* Stored data:
*-*-*

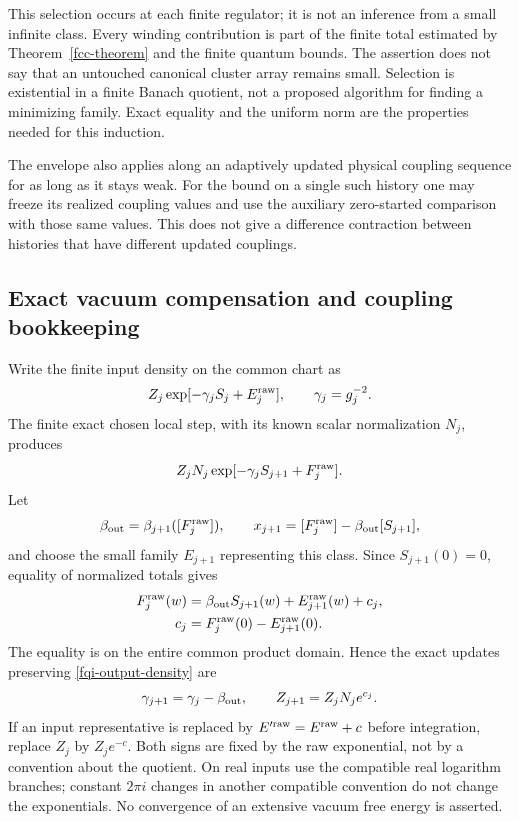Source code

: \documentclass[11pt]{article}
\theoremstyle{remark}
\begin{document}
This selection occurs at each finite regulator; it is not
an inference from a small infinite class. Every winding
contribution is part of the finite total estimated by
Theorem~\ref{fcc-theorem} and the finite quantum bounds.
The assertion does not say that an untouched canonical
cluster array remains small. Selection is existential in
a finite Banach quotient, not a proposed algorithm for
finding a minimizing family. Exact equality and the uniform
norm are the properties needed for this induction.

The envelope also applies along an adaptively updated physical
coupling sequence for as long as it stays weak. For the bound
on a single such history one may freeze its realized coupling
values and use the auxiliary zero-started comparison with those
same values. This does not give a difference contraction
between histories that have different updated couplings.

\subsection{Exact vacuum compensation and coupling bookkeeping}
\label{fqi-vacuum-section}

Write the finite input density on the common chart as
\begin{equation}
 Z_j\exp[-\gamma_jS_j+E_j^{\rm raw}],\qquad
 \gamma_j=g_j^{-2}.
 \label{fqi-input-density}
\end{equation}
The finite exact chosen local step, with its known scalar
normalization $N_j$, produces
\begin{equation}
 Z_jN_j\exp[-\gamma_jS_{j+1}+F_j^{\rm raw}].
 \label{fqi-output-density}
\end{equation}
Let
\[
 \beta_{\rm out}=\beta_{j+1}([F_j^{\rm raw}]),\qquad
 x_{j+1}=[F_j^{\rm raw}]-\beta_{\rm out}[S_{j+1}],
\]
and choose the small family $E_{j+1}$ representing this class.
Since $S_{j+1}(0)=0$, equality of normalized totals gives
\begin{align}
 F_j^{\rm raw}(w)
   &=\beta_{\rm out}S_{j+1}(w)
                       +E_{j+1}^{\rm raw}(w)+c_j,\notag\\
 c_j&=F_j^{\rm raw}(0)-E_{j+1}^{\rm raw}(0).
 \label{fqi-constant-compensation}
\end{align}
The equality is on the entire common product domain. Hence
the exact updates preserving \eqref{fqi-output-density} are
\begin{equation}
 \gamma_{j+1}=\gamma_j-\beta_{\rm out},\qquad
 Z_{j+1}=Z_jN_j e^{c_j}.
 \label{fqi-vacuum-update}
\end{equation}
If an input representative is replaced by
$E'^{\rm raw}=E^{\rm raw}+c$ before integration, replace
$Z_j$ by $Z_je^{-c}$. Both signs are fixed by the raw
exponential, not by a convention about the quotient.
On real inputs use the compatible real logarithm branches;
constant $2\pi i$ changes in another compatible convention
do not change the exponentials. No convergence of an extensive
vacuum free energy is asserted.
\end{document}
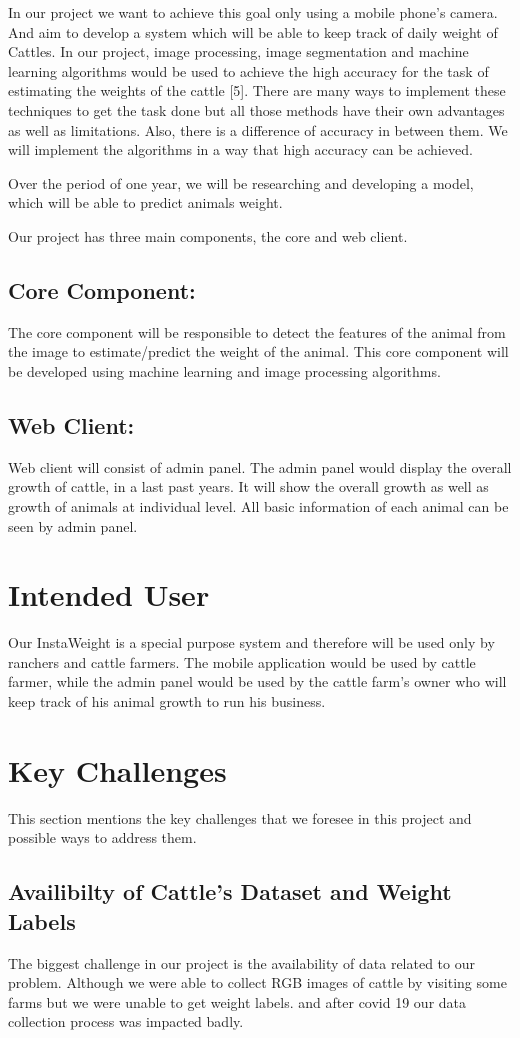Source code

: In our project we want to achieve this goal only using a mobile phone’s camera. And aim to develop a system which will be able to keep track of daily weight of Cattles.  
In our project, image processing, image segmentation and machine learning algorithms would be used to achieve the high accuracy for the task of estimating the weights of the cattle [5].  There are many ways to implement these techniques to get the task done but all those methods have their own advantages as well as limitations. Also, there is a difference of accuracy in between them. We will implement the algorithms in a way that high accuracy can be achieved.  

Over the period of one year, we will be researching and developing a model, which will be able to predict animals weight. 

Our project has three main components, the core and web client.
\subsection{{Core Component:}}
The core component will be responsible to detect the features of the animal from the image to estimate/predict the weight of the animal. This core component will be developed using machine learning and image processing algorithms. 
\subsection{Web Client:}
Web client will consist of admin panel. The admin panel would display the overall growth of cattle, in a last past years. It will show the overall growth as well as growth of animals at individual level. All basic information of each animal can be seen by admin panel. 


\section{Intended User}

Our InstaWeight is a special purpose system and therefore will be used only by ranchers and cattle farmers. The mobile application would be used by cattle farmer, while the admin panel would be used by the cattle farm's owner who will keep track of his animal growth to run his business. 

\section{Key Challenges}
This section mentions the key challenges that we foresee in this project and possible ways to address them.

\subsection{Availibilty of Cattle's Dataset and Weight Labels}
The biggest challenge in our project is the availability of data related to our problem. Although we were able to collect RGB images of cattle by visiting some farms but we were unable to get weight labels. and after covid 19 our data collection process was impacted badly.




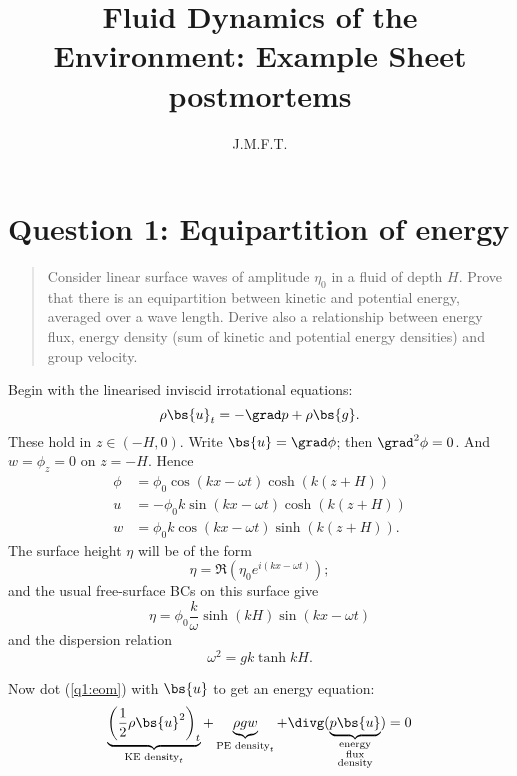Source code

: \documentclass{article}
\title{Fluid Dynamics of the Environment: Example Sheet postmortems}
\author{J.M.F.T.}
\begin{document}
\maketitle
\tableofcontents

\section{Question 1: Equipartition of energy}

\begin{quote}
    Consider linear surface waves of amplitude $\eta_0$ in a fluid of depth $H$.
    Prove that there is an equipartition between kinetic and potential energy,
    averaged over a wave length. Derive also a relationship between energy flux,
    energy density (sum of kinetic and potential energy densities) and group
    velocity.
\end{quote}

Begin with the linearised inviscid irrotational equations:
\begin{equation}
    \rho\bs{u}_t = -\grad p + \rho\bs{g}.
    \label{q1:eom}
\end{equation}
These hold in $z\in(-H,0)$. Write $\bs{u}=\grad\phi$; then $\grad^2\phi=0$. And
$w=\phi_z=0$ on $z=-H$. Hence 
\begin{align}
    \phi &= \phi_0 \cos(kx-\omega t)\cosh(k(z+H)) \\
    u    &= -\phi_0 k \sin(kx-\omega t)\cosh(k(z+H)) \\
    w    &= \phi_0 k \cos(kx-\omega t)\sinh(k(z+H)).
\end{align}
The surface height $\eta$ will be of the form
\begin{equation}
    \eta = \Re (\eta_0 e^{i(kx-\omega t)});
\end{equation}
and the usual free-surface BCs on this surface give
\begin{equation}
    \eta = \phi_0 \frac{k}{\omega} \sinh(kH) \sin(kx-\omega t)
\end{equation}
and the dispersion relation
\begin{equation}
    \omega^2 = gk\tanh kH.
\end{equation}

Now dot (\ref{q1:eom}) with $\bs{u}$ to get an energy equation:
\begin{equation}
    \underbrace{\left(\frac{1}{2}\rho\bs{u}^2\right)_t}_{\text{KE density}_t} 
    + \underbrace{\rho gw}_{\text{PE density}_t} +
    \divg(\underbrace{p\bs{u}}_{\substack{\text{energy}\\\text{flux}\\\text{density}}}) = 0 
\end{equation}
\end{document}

*-*-*

* WORK TASK:
Reproduce all of the entries above word for word, but leave out their pictures.

* COMPLETED TASK:
Source code

: \documentclass[11pt]{article}
\theoremstyle{remark}
\begin{document}
This selection occurs at each finite regulator; it is not
an inference from a small infinite class. Every winding
contribution is part of the finite total estimated by
Theorem~\ref{fcc-theorem} and the finite quantum bounds.
The assertion does not say that an untouched canonical
cluster array remains small. Selection is existential in
a finite Banach quotient, not a proposed algorithm for
finding a minimizing family. Exact equality and the uniform
norm are the properties needed for this induction.

The envelope also applies along an adaptively updated physical
coupling sequence for as long as it stays weak. For the bound
on a single such history one may freeze its realized coupling
values and use the auxiliary zero-started comparison with those
same values. This does not give a difference contraction
between histories that have different updated couplings.

\subsection{Exact vacuum compensation and coupling bookkeeping}
\label{fqi-vacuum-section}

Write the finite input density on the common chart as
\begin{equation}
 Z_j\exp[-\gamma_jS_j+E_j^{\rm raw}],\qquad
 \gamma_j=g_j^{-2}.
 \label{fqi-input-density}
\end{equation}
The finite exact chosen local step, with its known scalar
normalization $N_j$, produces
\begin{equation}
 Z_jN_j\exp[-\gamma_jS_{j+1}+F_j^{\rm raw}].
 \label{fqi-output-density}
\end{equation}
Let
\[
 \beta_{\rm out}=\beta_{j+1}([F_j^{\rm raw}]),\qquad
 x_{j+1}=[F_j^{\rm raw}]-\beta_{\rm out}[S_{j+1}],
\]
and choose the small family $E_{j+1}$ representing this class.
Since $S_{j+1}(0)=0$, equality of normalized totals gives
\begin{align}
 F_j^{\rm raw}(w)
   &=\beta_{\rm out}S_{j+1}(w)
                       +E_{j+1}^{\rm raw}(w)+c_j,\notag\\
 c_j&=F_j^{\rm raw}(0)-E_{j+1}^{\rm raw}(0).
 \label{fqi-constant-compensation}
\end{align}
The equality is on the entire common product domain. Hence
the exact updates preserving \eqref{fqi-output-density} are
\begin{equation}
 \gamma_{j+1}=\gamma_j-\beta_{\rm out},\qquad
 Z_{j+1}=Z_jN_j e^{c_j}.
 \label{fqi-vacuum-update}
\end{equation}
If an input representative is replaced by
$E'^{\rm raw}=E^{\rm raw}+c$ before integration, replace
$Z_j$ by $Z_je^{-c}$. Both signs are fixed by the raw
exponential, not by a convention about the quotient.
On real inputs use the compatible real logarithm branches;
constant $2\pi i$ changes in another compatible convention
do not change the exponentials. No convergence of an extensive
vacuum free energy is asserted.
\end{document}
Source code

: In our project we want to achieve this goal only using a mobile phone’s camera. And aim to develop a system which will be able to keep track of daily weight of Cattles.  
In our project, image processing, image segmentation and machine learning algorithms would be used to achieve the high accuracy for the task of estimating the weights of the cattle [5].  There are many ways to implement these techniques to get the task done but all those methods have their own advantages as well as limitations. Also, there is a difference of accuracy in between them. We will implement the algorithms in a way that high accuracy can be achieved.  

Over the period of one year, we will be researching and developing a model, which will be able to predict animals weight. 

Our project has three main components, the core and web client.
\subsection{{Core Component:}}
The core component will be responsible to detect the features of the animal from the image to estimate/predict the weight of the animal. This core component will be developed using machine learning and image processing algorithms. 
\subsection{Web Client:}
Web client will consist of admin panel. The admin panel would display the overall growth of cattle, in a last past years. It will show the overall growth as well as growth of animals at individual level. All basic information of each animal can be seen by admin panel. 


\section{Intended User}

Our InstaWeight is a special purpose system and therefore will be used only by ranchers and cattle farmers. The mobile application would be used by cattle farmer, while the admin panel would be used by the cattle farm's owner who will keep track of his animal growth to run his business. 

\section{Key Challenges}
This section mentions the key challenges that we foresee in this project and possible ways to address them.

\subsection{Availibilty of Cattle's Dataset and Weight Labels}
The biggest challenge in our project is the availability of data related to our problem. Although we were able to collect RGB images of cattle by visiting some farms but we were unable to get weight labels. and after covid 19 our data collection process was impacted badly.




Source code

: \documentclass{article}
\title{Fluid Dynamics of the Environment: Example Sheet postmortems}
\author{J.M.F.T.}
\begin{document}
\maketitle
\tableofcontents

\section{Question 1: Equipartition of energy}

\begin{quote}
    Consider linear surface waves of amplitude $\eta_0$ in a fluid of depth $H$.
    Prove that there is an equipartition between kinetic and potential energy,
    averaged over a wave length. Derive also a relationship between energy flux,
    energy density (sum of kinetic and potential energy densities) and group
    velocity.
\end{quote}

Begin with the linearised inviscid irrotational equations:
\begin{equation}
    \rho\bs{u}_t = -\grad p + \rho\bs{g}.
    \label{q1:eom}
\end{equation}
These hold in $z\in(-H,0)$. Write $\bs{u}=\grad\phi$; then $\grad^2\phi=0$. And
$w=\phi_z=0$ on $z=-H$. Hence 
\begin{align}
    \phi &= \phi_0 \cos(kx-\omega t)\cosh(k(z+H)) \\
    u    &= -\phi_0 k \sin(kx-\omega t)\cosh(k(z+H)) \\
    w    &= \phi_0 k \cos(kx-\omega t)\sinh(k(z+H)).
\end{align}
The surface height $\eta$ will be of the form
\begin{equation}
    \eta = \Re (\eta_0 e^{i(kx-\omega t)});
\end{equation}
and the usual free-surface BCs on this surface give
\begin{equation}
    \eta = \phi_0 \frac{k}{\omega} \sinh(kH) \sin(kx-\omega t)
\end{equation}
and the dispersion relation
\begin{equation}
    \omega^2 = gk\tanh kH.
\end{equation}

Now dot (\ref{q1:eom}) with $\bs{u}$ to get an energy equation:
\begin{equation}
    \underbrace{\left(\frac{1}{2}\rho\bs{u}^2\right)_t}_{\text{KE density}_t} 
    + \underbrace{\rho gw}_{\text{PE density}_t} +
    \divg(\underbrace{p\bs{u}}_{\substack{\text{energy}\\\text{flux}\\\text{density}}}) = 0 
\end{equation}
\end{document}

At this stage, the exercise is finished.